* _Exercise brief_: Wherever a line in the records below contains "jeune", copy that line.

* _Data provided_:
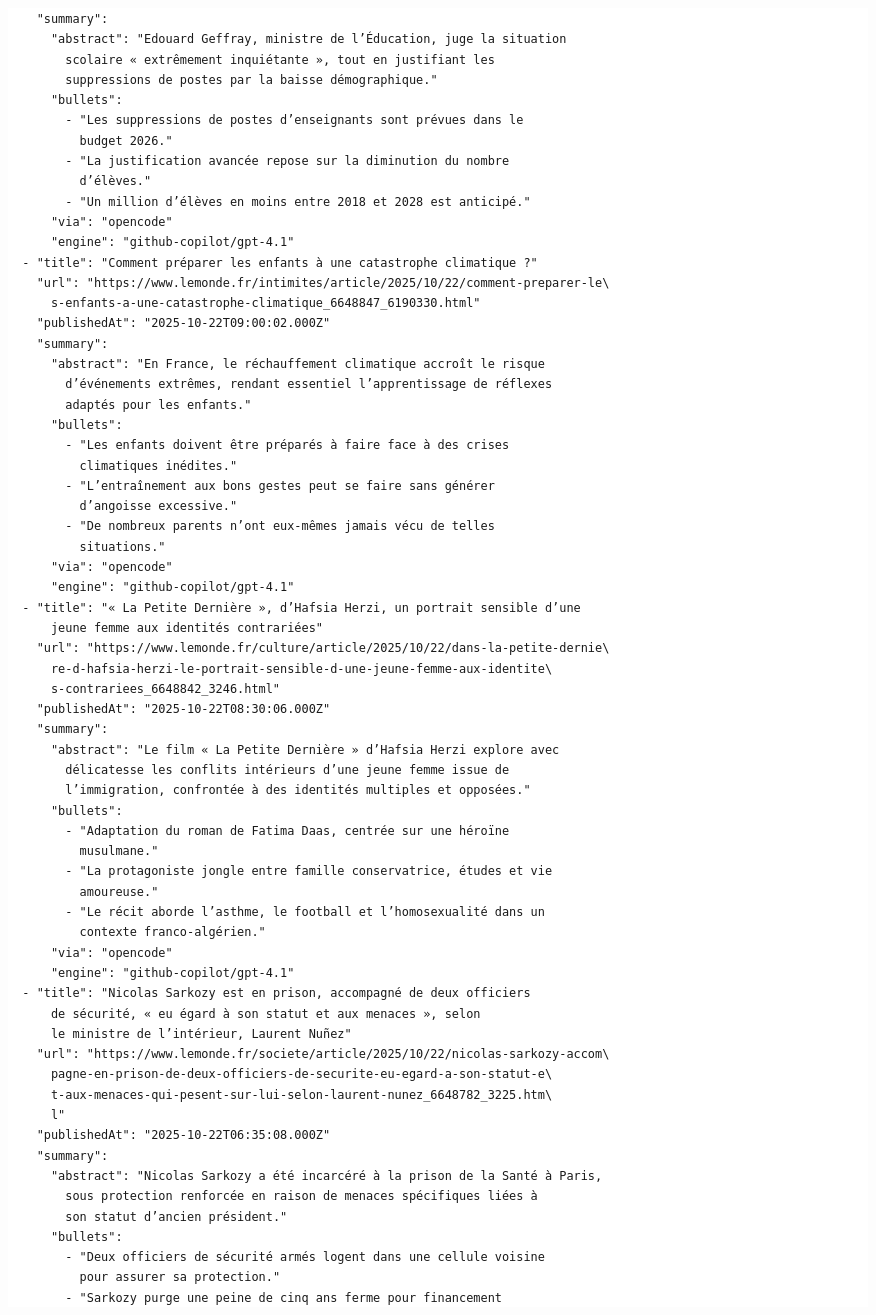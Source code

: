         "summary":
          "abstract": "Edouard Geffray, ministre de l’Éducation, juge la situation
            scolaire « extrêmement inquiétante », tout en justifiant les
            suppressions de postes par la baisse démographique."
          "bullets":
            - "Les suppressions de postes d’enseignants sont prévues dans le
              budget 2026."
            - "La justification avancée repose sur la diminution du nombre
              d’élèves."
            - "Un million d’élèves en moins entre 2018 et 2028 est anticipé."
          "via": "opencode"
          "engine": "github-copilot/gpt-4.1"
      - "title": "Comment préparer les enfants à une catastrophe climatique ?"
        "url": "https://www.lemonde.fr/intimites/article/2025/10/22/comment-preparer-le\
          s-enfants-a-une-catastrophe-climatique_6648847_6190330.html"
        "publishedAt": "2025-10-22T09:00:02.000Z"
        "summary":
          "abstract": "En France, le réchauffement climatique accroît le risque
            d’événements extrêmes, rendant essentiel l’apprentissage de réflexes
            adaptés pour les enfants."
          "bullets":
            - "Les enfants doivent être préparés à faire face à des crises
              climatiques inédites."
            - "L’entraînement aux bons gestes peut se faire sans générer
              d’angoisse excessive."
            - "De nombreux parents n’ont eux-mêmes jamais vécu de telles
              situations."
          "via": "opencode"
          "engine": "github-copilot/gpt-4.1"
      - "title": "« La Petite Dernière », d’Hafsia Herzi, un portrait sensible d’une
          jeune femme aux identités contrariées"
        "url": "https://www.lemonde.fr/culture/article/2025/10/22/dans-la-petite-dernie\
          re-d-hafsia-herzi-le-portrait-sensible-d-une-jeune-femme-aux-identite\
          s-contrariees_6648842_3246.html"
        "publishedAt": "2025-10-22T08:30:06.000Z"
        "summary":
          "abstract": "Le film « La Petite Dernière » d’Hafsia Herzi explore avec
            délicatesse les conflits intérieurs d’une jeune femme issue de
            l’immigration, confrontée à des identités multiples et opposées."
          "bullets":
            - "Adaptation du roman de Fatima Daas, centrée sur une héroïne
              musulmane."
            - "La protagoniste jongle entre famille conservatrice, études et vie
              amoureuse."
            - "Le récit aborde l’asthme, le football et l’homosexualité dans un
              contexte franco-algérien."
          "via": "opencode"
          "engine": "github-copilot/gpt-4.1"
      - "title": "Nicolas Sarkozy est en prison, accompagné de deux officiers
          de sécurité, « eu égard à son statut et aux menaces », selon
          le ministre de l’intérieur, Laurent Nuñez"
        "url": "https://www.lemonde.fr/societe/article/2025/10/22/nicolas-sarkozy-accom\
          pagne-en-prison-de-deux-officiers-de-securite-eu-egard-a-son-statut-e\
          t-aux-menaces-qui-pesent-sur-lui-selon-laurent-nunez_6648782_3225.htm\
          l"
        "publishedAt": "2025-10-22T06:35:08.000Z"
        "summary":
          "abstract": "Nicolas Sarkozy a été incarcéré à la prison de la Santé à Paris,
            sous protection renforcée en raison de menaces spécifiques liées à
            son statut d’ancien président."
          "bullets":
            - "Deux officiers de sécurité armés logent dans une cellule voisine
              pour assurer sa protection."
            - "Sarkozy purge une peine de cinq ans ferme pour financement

* _Problem solution_:
          jeune femme aux identités contrariées"
          re-d-hafsia-herzi-le-portrait-sensible-d-une-jeune-femme-aux-identite\
            délicatesse les conflits intérieurs d’une jeune femme issue de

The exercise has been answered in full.